Absolutely. The more recoil, the sooner the flinch shows up. I have been having a terrible time getting the accuracy I want, out of my 35 Whelen's, and I am convinced it is due to recoil. I prefer to shoot ten shot groups to determine accuracy. It does not take too many 200 gr, 225 gr ten shot groups before I am bucking and kicking like a donkey, before the trigger breaks.
This little bugger is too light and the recoil is punishing.
I have removed the long scope on this Remington, because of insufficient eye relief. The eye piece regularly smacked my shooting glasses on recoil! Incidentally, when I had a 35 Whelen built around a Dumoulin Mauser action, I specified a 14 1/4 stock pull, precisely because I wanted more clearance between my eye, and the scope.
After shooting maybe 50 to 100 rounds through several 35 Whelens, the recoil from a 30-06 is positively light.
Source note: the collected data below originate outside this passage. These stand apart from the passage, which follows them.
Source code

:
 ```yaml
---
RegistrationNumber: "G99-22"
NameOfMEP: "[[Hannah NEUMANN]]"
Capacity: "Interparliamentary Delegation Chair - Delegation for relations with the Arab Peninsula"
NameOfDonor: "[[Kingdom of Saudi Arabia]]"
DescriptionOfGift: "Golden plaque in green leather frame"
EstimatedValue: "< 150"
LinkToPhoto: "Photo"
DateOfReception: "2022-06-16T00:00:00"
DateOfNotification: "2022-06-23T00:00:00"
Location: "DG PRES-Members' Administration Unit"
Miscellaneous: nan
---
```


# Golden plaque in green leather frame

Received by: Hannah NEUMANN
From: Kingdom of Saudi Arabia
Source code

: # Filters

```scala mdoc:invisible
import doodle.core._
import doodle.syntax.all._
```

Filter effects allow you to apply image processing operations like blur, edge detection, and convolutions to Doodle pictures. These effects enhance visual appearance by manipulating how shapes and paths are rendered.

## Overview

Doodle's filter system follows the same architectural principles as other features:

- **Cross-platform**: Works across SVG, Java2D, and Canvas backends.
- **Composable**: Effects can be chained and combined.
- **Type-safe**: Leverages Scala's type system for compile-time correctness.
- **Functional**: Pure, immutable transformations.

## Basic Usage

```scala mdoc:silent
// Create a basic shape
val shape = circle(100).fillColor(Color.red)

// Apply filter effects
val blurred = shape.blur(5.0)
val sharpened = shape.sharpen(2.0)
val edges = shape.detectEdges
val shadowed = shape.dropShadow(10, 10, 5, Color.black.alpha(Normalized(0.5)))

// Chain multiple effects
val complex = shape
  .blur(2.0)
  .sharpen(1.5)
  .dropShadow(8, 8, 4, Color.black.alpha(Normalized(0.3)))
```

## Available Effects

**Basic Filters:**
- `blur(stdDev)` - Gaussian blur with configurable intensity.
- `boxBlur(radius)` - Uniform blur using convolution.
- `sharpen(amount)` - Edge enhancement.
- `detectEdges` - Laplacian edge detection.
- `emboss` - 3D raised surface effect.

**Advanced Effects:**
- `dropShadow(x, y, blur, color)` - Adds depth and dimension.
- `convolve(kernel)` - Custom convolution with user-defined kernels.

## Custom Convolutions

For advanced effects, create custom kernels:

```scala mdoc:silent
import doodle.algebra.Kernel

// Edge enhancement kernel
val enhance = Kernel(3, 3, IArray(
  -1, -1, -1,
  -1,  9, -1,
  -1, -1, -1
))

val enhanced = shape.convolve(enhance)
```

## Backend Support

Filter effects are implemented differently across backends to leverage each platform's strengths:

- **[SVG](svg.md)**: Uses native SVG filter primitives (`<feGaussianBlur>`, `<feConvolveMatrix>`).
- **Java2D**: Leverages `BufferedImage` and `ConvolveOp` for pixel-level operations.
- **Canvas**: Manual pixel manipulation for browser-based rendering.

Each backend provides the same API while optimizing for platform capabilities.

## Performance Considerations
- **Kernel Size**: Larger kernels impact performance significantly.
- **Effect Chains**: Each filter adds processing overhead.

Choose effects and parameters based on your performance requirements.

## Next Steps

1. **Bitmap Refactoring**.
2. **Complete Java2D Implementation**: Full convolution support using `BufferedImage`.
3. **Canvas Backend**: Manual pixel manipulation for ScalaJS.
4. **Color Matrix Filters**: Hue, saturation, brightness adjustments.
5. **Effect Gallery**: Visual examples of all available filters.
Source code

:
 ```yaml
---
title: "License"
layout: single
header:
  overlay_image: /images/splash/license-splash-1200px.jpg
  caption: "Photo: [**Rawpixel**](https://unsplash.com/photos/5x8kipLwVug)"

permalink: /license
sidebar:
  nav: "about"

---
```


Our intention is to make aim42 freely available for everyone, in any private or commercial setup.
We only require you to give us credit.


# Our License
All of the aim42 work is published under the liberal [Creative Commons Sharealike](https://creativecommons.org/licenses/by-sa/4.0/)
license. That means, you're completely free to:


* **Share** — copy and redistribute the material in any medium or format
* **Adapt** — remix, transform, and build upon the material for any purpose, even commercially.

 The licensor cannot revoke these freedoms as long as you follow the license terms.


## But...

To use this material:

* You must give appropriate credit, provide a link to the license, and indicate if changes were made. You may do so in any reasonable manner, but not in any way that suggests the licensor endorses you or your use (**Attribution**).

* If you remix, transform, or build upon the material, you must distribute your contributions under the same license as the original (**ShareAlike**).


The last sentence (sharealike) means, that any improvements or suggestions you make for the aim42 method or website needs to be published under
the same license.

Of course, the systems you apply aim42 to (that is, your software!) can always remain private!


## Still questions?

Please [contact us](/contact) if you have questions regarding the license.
Even with 22 LR's, I have to work on the flinch, each and every shot. I recently lost third place, at a Small Bore regional, with this rifle due to the flinch reflex.
On the last target, which was the 50 meter target, I dropped a low nine and shot a 1597 when a 1598 would have earned me third. I was not concentrating on trigger pull, the trigger had not broke, but the body thought it had, and the body pushed the shot low. This 22lr with sights has to be close to ten pounds, the recoil, the blast, is minuscule, and yet, I'll flinch.
The worst recoiling long gun I own is an H&R Topper, 12 Ga, single barrel shotgun. Shoot that thing with buck or slugs, and it will bruise my shoulder.